I’m in pretty deep in a jury trial — no, not an IP case; more like an IT case, only one conducted under a tent and with three rings and thrills and chills for children of all ages — this week, so blogging’s been lighter than light. And regular LOC readers know what that tack means: It’s ripoff time!
This is first for STL: a tax case.
In Blistex Bracken v. City of Seattle, the City imposed a business and occupation (B & O) tax on the licensor of the BLISTEX, BLISTIK and BLIST-FZE trademarks it owns for lip balm and skin care products to Blistex, Inc., an Illinois corporation. Blistex Bracken (BBLP), a Washington limited partnership, objected to the City’s tax on the royalties it received from its licensee. The City assessed $80,406.28 in unpaid B & O taxes plus interest and penalties, for a total of $131,439.84.
BBLP paid the tax and filed an action for a refund in superior court. The court sided in favor of BBLP on summary judgment and ordered the City to pay the refund. The City appealed.

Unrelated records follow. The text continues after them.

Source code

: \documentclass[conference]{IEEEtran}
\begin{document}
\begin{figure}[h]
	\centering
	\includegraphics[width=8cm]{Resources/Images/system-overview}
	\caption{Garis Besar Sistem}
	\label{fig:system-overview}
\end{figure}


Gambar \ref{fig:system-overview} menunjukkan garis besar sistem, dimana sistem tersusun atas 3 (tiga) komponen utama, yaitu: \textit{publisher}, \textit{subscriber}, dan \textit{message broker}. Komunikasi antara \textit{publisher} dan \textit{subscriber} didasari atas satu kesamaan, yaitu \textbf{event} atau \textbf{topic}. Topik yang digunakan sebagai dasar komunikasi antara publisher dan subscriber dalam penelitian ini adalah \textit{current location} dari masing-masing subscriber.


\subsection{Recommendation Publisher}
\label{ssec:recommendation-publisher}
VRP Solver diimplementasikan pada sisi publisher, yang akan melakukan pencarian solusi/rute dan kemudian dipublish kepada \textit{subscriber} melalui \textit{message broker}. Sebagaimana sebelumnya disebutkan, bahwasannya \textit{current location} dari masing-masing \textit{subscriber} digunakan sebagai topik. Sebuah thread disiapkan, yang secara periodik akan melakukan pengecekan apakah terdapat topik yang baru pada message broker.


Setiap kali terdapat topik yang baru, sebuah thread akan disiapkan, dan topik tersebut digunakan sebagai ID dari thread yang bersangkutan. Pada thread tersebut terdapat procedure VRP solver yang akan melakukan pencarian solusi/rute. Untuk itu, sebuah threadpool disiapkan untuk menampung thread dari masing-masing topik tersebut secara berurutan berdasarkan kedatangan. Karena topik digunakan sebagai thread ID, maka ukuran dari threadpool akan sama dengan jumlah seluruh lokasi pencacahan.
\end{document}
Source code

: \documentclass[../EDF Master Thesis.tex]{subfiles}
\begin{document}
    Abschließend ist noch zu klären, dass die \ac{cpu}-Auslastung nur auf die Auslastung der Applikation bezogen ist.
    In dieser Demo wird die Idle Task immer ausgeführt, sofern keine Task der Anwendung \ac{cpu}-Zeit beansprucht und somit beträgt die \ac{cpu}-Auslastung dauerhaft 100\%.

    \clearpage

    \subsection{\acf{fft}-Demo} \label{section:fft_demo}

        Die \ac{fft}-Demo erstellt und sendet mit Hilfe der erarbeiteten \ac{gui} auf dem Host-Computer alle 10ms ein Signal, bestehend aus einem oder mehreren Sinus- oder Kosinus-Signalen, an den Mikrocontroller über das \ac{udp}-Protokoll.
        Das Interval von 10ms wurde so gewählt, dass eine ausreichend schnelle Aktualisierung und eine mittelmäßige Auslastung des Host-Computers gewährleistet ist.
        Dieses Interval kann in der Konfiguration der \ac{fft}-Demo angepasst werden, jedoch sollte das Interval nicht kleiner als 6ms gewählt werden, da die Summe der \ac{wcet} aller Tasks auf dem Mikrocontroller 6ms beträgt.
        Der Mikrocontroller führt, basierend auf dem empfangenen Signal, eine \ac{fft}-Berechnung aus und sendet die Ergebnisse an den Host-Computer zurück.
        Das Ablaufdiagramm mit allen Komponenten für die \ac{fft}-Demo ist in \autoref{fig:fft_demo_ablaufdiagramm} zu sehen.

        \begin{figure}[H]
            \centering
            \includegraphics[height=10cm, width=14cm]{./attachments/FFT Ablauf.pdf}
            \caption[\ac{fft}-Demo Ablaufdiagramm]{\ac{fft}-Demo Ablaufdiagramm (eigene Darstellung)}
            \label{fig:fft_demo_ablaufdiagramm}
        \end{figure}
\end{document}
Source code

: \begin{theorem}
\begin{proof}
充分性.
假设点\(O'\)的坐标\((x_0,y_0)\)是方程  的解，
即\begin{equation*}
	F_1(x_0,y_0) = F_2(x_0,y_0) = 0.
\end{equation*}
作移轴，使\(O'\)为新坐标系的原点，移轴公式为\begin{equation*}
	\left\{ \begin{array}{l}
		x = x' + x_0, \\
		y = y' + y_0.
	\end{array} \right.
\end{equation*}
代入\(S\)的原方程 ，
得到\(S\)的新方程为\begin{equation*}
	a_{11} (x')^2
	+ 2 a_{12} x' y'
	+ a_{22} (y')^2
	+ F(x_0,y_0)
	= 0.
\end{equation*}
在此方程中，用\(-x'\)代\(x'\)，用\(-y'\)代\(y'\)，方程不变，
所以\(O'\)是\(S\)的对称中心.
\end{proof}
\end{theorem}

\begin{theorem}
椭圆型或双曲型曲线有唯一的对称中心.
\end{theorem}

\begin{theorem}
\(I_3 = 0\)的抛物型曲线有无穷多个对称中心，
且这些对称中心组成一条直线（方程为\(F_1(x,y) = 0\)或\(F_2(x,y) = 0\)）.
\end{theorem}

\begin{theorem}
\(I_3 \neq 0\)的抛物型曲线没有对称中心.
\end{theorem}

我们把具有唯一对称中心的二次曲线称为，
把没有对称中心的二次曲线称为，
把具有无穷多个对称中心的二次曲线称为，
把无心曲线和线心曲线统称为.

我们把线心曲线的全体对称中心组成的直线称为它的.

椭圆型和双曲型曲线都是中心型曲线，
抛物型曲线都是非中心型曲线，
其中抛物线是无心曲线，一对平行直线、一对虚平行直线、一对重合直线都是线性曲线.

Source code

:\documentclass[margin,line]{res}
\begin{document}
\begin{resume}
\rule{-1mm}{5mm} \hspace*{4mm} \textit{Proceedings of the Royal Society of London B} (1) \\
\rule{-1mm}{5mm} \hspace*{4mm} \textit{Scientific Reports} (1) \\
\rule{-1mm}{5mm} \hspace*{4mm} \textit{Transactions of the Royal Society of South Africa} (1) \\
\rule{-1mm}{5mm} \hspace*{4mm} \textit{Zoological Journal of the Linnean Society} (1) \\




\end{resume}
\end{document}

The question on appeal was whether a sufficient nexus existed between BBLP’s activities and the City to justify assessment of the tax under the Due Process Clause of Washington’s Constitution.
On Sept. 21, the Washington Court of Appeals noted that licensee Blistex, not licensor BBLP, develops, manufacturers, markets, licenses, and sells products using the trademarks, and generates the royalty income. The court found the record showed minimal activities that BBLP engaged in relating to owning, managing, and maintaining the trademarks. This led the court to conclude the City lacked the nexus it needed to collect the tax.
Oh, and… you were wondering about the post title? Let’s avoid the whole tacky subject. I myself barely passed it in law school. And the IRS and its like … well, better not to say anything at all, right?